REQUIRED ACTION: If a line in the data below holds the word "transfers", include it in the count. Give only the final number.

DATA EXTRACTS:
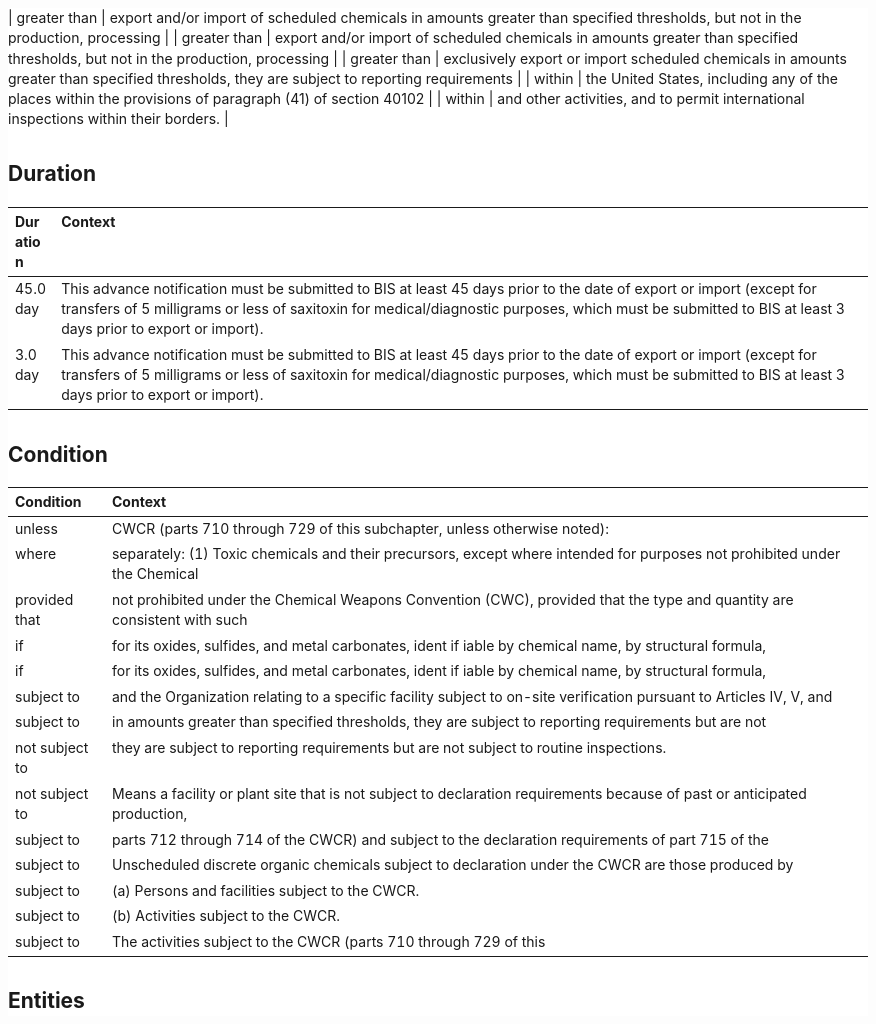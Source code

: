 | greater than  | export and/or import of scheduled chemicals in amounts greater than specified thresholds, but not in the production, processing           |
| greater than  | export and/or import of scheduled chemicals in amounts greater than specified thresholds, but not in the production, processing           |
| greater than  | exclusively export or import scheduled chemicals in amounts greater than specified thresholds, they are subject to reporting requirements |
| within        | the United States, including any of the places within the provisions of paragraph (41) of section 40102                                   |
| within        | and other activities, and to permit international inspections within  their borders.                                                      |


## Duration

| Duration   | Context                                                                                                                                                                                                                                                                          |
|:-----------|:---------------------------------------------------------------------------------------------------------------------------------------------------------------------------------------------------------------------------------------------------------------------------------|
| 45.0 day   | This advance notification must be submitted to BIS at least 45 days prior to the date of export or import (except for transfers of 5 milligrams or less of saxitoxin for medical/diagnostic purposes, which must be submitted to BIS at least 3 days prior to export or import). |
| 3.0 day    | This advance notification must be submitted to BIS at least 45 days prior to the date of export or import (except for transfers of 5 milligrams or less of saxitoxin for medical/diagnostic purposes, which must be submitted to BIS at least 3 days prior to export or import). |


## Condition

| Condition      | Context                                                                                                                    |
|:---------------|:---------------------------------------------------------------------------------------------------------------------------|
| unless         | CWCR (parts 710 through 729 of this subchapter, unless  otherwise noted):                                                  |
| where          | separately: (1) Toxic chemicals and their precursors, except where intended for purposes not prohibited under the Chemical |
| provided that  | not prohibited under the Chemical Weapons Convention (CWC), provided that the type and quantity are consistent with such   |
| if             | for its oxides, sulfides, and metal carbonates, ident if iable by chemical name, by structural formula,                    |
| if             | for its oxides, sulfides, and metal carbonates, ident if iable by chemical name, by structural formula,                    |
| subject to     | and the Organization relating to a specific facility subject to on-site verification pursuant to Articles IV, V, and       |
| subject to     | in amounts greater than specified thresholds, they are subject to  reporting requirements but are not                      |
| not subject to | they are subject to reporting requirements but are not subject to  routine inspections.                                    |
| not subject to | Means a facility or plant site that is  not subject to declaration requirements because of past or anticipated production, |
| subject to     | parts 712 through 714 of the CWCR) and subject to the declaration requirements of part 715 of the                          |
| subject to     | Unscheduled discrete organic chemicals  subject to declaration under the CWCR are those produced by                        |
| subject to     | (a) Persons and facilities  subject to  the CWCR.                                                                          |
| subject to     | (b) Activities  subject to  the CWCR.                                                                                      |
| subject to     | The activities  subject to the CWCR (parts 710 through 729 of this                                                         |


## Entities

EXERCISE OUTPUT: 2